Cutset Bayesian Networks: A New Representation for Learning
Rao-Blackwellised Graphical Models
Abstract
Recently there has been growing interest in learning probabilistic models that admit poly-time inference called tractable probabilistic models from
data. Although they generalize poorly as compared
to intractable models, they often yield more accurate estimates at prediction time. In this paper, we
seek to further explore this trade-off between generalization performance and inference accuracy by
proposing a novel, partially tractable representation
called cutset Bayesian networks (CBNs).

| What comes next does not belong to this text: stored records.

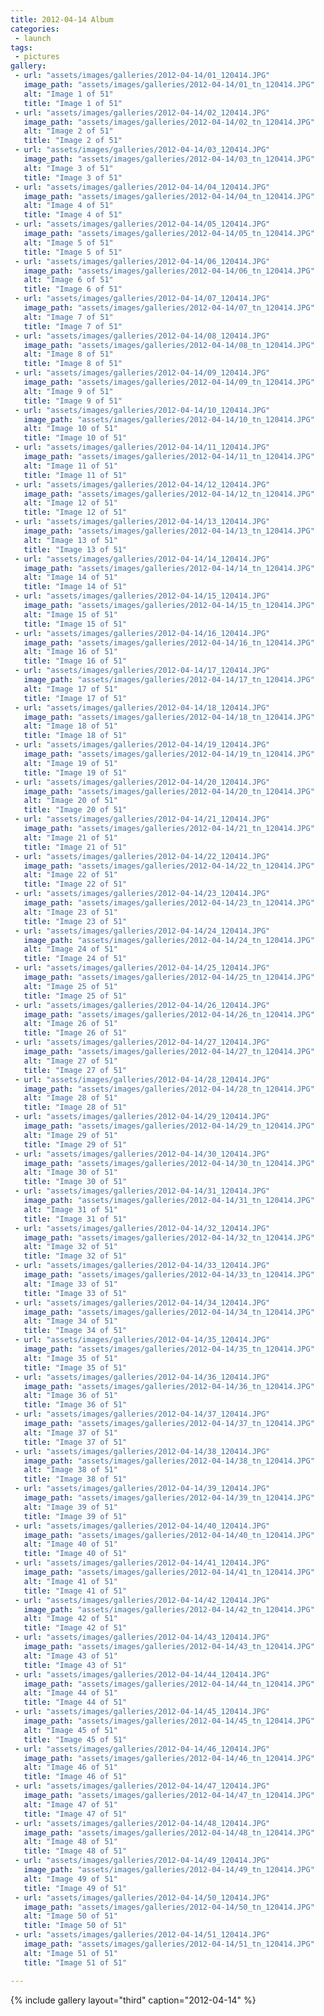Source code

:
 ```yaml
---
title: 2012-04-14 Album
categories:
 - launch
tags:
 - pictures
gallery:
 - url: "assets/images/galleries/2012-04-14/01_120414.JPG"
   image_path: "assets/images/galleries/2012-04-14/01_tn_120414.JPG"
   alt: "Image 1 of 51"
   title: "Image 1 of 51"
 - url: "assets/images/galleries/2012-04-14/02_120414.JPG"
   image_path: "assets/images/galleries/2012-04-14/02_tn_120414.JPG"
   alt: "Image 2 of 51"
   title: "Image 2 of 51"
 - url: "assets/images/galleries/2012-04-14/03_120414.JPG"
   image_path: "assets/images/galleries/2012-04-14/03_tn_120414.JPG"
   alt: "Image 3 of 51"
   title: "Image 3 of 51"
 - url: "assets/images/galleries/2012-04-14/04_120414.JPG"
   image_path: "assets/images/galleries/2012-04-14/04_tn_120414.JPG"
   alt: "Image 4 of 51"
   title: "Image 4 of 51"
 - url: "assets/images/galleries/2012-04-14/05_120414.JPG"
   image_path: "assets/images/galleries/2012-04-14/05_tn_120414.JPG"
   alt: "Image 5 of 51"
   title: "Image 5 of 51"
 - url: "assets/images/galleries/2012-04-14/06_120414.JPG"
   image_path: "assets/images/galleries/2012-04-14/06_tn_120414.JPG"
   alt: "Image 6 of 51"
   title: "Image 6 of 51"
 - url: "assets/images/galleries/2012-04-14/07_120414.JPG"
   image_path: "assets/images/galleries/2012-04-14/07_tn_120414.JPG"
   alt: "Image 7 of 51"
   title: "Image 7 of 51"
 - url: "assets/images/galleries/2012-04-14/08_120414.JPG"
   image_path: "assets/images/galleries/2012-04-14/08_tn_120414.JPG"
   alt: "Image 8 of 51"
   title: "Image 8 of 51"
 - url: "assets/images/galleries/2012-04-14/09_120414.JPG"
   image_path: "assets/images/galleries/2012-04-14/09_tn_120414.JPG"
   alt: "Image 9 of 51"
   title: "Image 9 of 51"
 - url: "assets/images/galleries/2012-04-14/10_120414.JPG"
   image_path: "assets/images/galleries/2012-04-14/10_tn_120414.JPG"
   alt: "Image 10 of 51"
   title: "Image 10 of 51"
 - url: "assets/images/galleries/2012-04-14/11_120414.JPG"
   image_path: "assets/images/galleries/2012-04-14/11_tn_120414.JPG"
   alt: "Image 11 of 51"
   title: "Image 11 of 51"
 - url: "assets/images/galleries/2012-04-14/12_120414.JPG"
   image_path: "assets/images/galleries/2012-04-14/12_tn_120414.JPG"
   alt: "Image 12 of 51"
   title: "Image 12 of 51"
 - url: "assets/images/galleries/2012-04-14/13_120414.JPG"
   image_path: "assets/images/galleries/2012-04-14/13_tn_120414.JPG"
   alt: "Image 13 of 51"
   title: "Image 13 of 51"
 - url: "assets/images/galleries/2012-04-14/14_120414.JPG"
   image_path: "assets/images/galleries/2012-04-14/14_tn_120414.JPG"
   alt: "Image 14 of 51"
   title: "Image 14 of 51"
 - url: "assets/images/galleries/2012-04-14/15_120414.JPG"
   image_path: "assets/images/galleries/2012-04-14/15_tn_120414.JPG"
   alt: "Image 15 of 51"
   title: "Image 15 of 51"
 - url: "assets/images/galleries/2012-04-14/16_120414.JPG"
   image_path: "assets/images/galleries/2012-04-14/16_tn_120414.JPG"
   alt: "Image 16 of 51"
   title: "Image 16 of 51"
 - url: "assets/images/galleries/2012-04-14/17_120414.JPG"
   image_path: "assets/images/galleries/2012-04-14/17_tn_120414.JPG"
   alt: "Image 17 of 51"
   title: "Image 17 of 51"
 - url: "assets/images/galleries/2012-04-14/18_120414.JPG"
   image_path: "assets/images/galleries/2012-04-14/18_tn_120414.JPG"
   alt: "Image 18 of 51"
   title: "Image 18 of 51"
 - url: "assets/images/galleries/2012-04-14/19_120414.JPG"
   image_path: "assets/images/galleries/2012-04-14/19_tn_120414.JPG"
   alt: "Image 19 of 51"
   title: "Image 19 of 51"
 - url: "assets/images/galleries/2012-04-14/20_120414.JPG"
   image_path: "assets/images/galleries/2012-04-14/20_tn_120414.JPG"
   alt: "Image 20 of 51"
   title: "Image 20 of 51"
 - url: "assets/images/galleries/2012-04-14/21_120414.JPG"
   image_path: "assets/images/galleries/2012-04-14/21_tn_120414.JPG"
   alt: "Image 21 of 51"
   title: "Image 21 of 51"
 - url: "assets/images/galleries/2012-04-14/22_120414.JPG"
   image_path: "assets/images/galleries/2012-04-14/22_tn_120414.JPG"
   alt: "Image 22 of 51"
   title: "Image 22 of 51"
 - url: "assets/images/galleries/2012-04-14/23_120414.JPG"
   image_path: "assets/images/galleries/2012-04-14/23_tn_120414.JPG"
   alt: "Image 23 of 51"
   title: "Image 23 of 51"
 - url: "assets/images/galleries/2012-04-14/24_120414.JPG"
   image_path: "assets/images/galleries/2012-04-14/24_tn_120414.JPG"
   alt: "Image 24 of 51"
   title: "Image 24 of 51"
 - url: "assets/images/galleries/2012-04-14/25_120414.JPG"
   image_path: "assets/images/galleries/2012-04-14/25_tn_120414.JPG"
   alt: "Image 25 of 51"
   title: "Image 25 of 51"
 - url: "assets/images/galleries/2012-04-14/26_120414.JPG"
   image_path: "assets/images/galleries/2012-04-14/26_tn_120414.JPG"
   alt: "Image 26 of 51"
   title: "Image 26 of 51"
 - url: "assets/images/galleries/2012-04-14/27_120414.JPG"
   image_path: "assets/images/galleries/2012-04-14/27_tn_120414.JPG"
   alt: "Image 27 of 51"
   title: "Image 27 of 51"
 - url: "assets/images/galleries/2012-04-14/28_120414.JPG"
   image_path: "assets/images/galleries/2012-04-14/28_tn_120414.JPG"
   alt: "Image 28 of 51"
   title: "Image 28 of 51"
 - url: "assets/images/galleries/2012-04-14/29_120414.JPG"
   image_path: "assets/images/galleries/2012-04-14/29_tn_120414.JPG"
   alt: "Image 29 of 51"
   title: "Image 29 of 51"
 - url: "assets/images/galleries/2012-04-14/30_120414.JPG"
   image_path: "assets/images/galleries/2012-04-14/30_tn_120414.JPG"
   alt: "Image 30 of 51"
   title: "Image 30 of 51"
 - url: "assets/images/galleries/2012-04-14/31_120414.JPG"
   image_path: "assets/images/galleries/2012-04-14/31_tn_120414.JPG"
   alt: "Image 31 of 51"
   title: "Image 31 of 51"
 - url: "assets/images/galleries/2012-04-14/32_120414.JPG"
   image_path: "assets/images/galleries/2012-04-14/32_tn_120414.JPG"
   alt: "Image 32 of 51"
   title: "Image 32 of 51"
 - url: "assets/images/galleries/2012-04-14/33_120414.JPG"
   image_path: "assets/images/galleries/2012-04-14/33_tn_120414.JPG"
   alt: "Image 33 of 51"
   title: "Image 33 of 51"
 - url: "assets/images/galleries/2012-04-14/34_120414.JPG"
   image_path: "assets/images/galleries/2012-04-14/34_tn_120414.JPG"
   alt: "Image 34 of 51"
   title: "Image 34 of 51"
 - url: "assets/images/galleries/2012-04-14/35_120414.JPG"
   image_path: "assets/images/galleries/2012-04-14/35_tn_120414.JPG"
   alt: "Image 35 of 51"
   title: "Image 35 of 51"
 - url: "assets/images/galleries/2012-04-14/36_120414.JPG"
   image_path: "assets/images/galleries/2012-04-14/36_tn_120414.JPG"
   alt: "Image 36 of 51"
   title: "Image 36 of 51"
 - url: "assets/images/galleries/2012-04-14/37_120414.JPG"
   image_path: "assets/images/galleries/2012-04-14/37_tn_120414.JPG"
   alt: "Image 37 of 51"
   title: "Image 37 of 51"
 - url: "assets/images/galleries/2012-04-14/38_120414.JPG"
   image_path: "assets/images/galleries/2012-04-14/38_tn_120414.JPG"
   alt: "Image 38 of 51"
   title: "Image 38 of 51"
 - url: "assets/images/galleries/2012-04-14/39_120414.JPG"
   image_path: "assets/images/galleries/2012-04-14/39_tn_120414.JPG"
   alt: "Image 39 of 51"
   title: "Image 39 of 51"
 - url: "assets/images/galleries/2012-04-14/40_120414.JPG"
   image_path: "assets/images/galleries/2012-04-14/40_tn_120414.JPG"
   alt: "Image 40 of 51"
   title: "Image 40 of 51"
 - url: "assets/images/galleries/2012-04-14/41_120414.JPG"
   image_path: "assets/images/galleries/2012-04-14/41_tn_120414.JPG"
   alt: "Image 41 of 51"
   title: "Image 41 of 51"
 - url: "assets/images/galleries/2012-04-14/42_120414.JPG"
   image_path: "assets/images/galleries/2012-04-14/42_tn_120414.JPG"
   alt: "Image 42 of 51"
   title: "Image 42 of 51"
 - url: "assets/images/galleries/2012-04-14/43_120414.JPG"
   image_path: "assets/images/galleries/2012-04-14/43_tn_120414.JPG"
   alt: "Image 43 of 51"
   title: "Image 43 of 51"
 - url: "assets/images/galleries/2012-04-14/44_120414.JPG"
   image_path: "assets/images/galleries/2012-04-14/44_tn_120414.JPG"
   alt: "Image 44 of 51"
   title: "Image 44 of 51"
 - url: "assets/images/galleries/2012-04-14/45_120414.JPG"
   image_path: "assets/images/galleries/2012-04-14/45_tn_120414.JPG"
   alt: "Image 45 of 51"
   title: "Image 45 of 51"
 - url: "assets/images/galleries/2012-04-14/46_120414.JPG"
   image_path: "assets/images/galleries/2012-04-14/46_tn_120414.JPG"
   alt: "Image 46 of 51"
   title: "Image 46 of 51"
 - url: "assets/images/galleries/2012-04-14/47_120414.JPG"
   image_path: "assets/images/galleries/2012-04-14/47_tn_120414.JPG"
   alt: "Image 47 of 51"
   title: "Image 47 of 51"
 - url: "assets/images/galleries/2012-04-14/48_120414.JPG"
   image_path: "assets/images/galleries/2012-04-14/48_tn_120414.JPG"
   alt: "Image 48 of 51"
   title: "Image 48 of 51"
 - url: "assets/images/galleries/2012-04-14/49_120414.JPG"
   image_path: "assets/images/galleries/2012-04-14/49_tn_120414.JPG"
   alt: "Image 49 of 51"
   title: "Image 49 of 51"
 - url: "assets/images/galleries/2012-04-14/50_120414.JPG"
   image_path: "assets/images/galleries/2012-04-14/50_tn_120414.JPG"
   alt: "Image 50 of 51"
   title: "Image 50 of 51"
 - url: "assets/images/galleries/2012-04-14/51_120414.JPG"
   image_path: "assets/images/galleries/2012-04-14/51_tn_120414.JPG"
   alt: "Image 51 of 51"
   title: "Image 51 of 51"

---
```


{% include gallery layout="third" caption="2012-04-14" %}
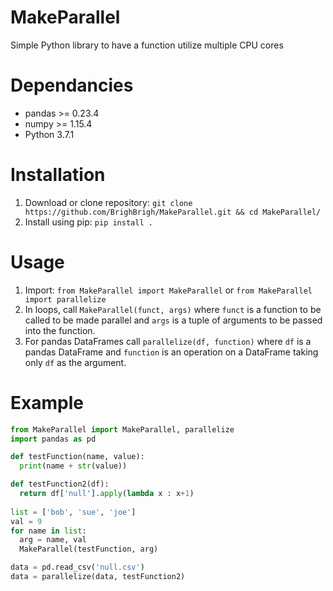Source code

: # MakeParallel
Simple Python library to have a function utilize multiple CPU cores

# Dependancies
* pandas >= 0.23.4
* numpy >= 1.15.4
* Python 3.7.1

# Installation
1. Download or clone repository: `git clone https://github.com/BrighBrigh/MakeParallel.git && cd MakeParallel/`
2. Install using pip: `pip install .`

# Usage

1. Import: `from MakeParallel import MakeParallel` or `from MakeParallel import parallelize`
2. In loops, call `MakeParallel(funct, args)` where `funct` is a function to be called to be made parallel and `args` is a tuple of arguments to be passed into the function. 
3. For pandas DataFrames call `parallelize(df, function)` where `df` is a pandas DataFrame and `function` is an operation on a DataFrame taking only `df` as the argument.

# Example
```python
from MakeParallel import MakeParallel, parallelize
import pandas as pd

def testFunction(name, value):
  print(name + str(value))

def testFunction2(df):
  return df['null'].apply(lambda x : x+1)
  
list = ['bob', 'sue', 'joe']
val = 9
for name in list:
  arg = name, val
  MakeParallel(testFunction, arg)

data = pd.read_csv('null.csv')
data = parallelize(data, testFunction2)
```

The main
idea in CBNs is to partition the variables into two
subsets X and Y , learn a (intractable) Bayesian
network that represents P(X) and a tractable conditional model that represents P(Y |X). The hope
is that the intractable model will help improve generalization while the tractable model, by leveraging
Rao-Blackwellised sampling which combines exact inference and sampling, will help improve the
prediction accuracy. To compactly model P(Y |X),
we introduce a novel tractable representation called
conditional cutset networks (CCNs) in which all conditional probability distributions are represented using calibrated classifiers—classifiers which typically
yield higher quality probability estimates than conventional classifiers. We show via a rigorous experimental evaluation that CBNs and CCNs yield more
accurate posterior estimates than their tractable as
well as intractable counterparts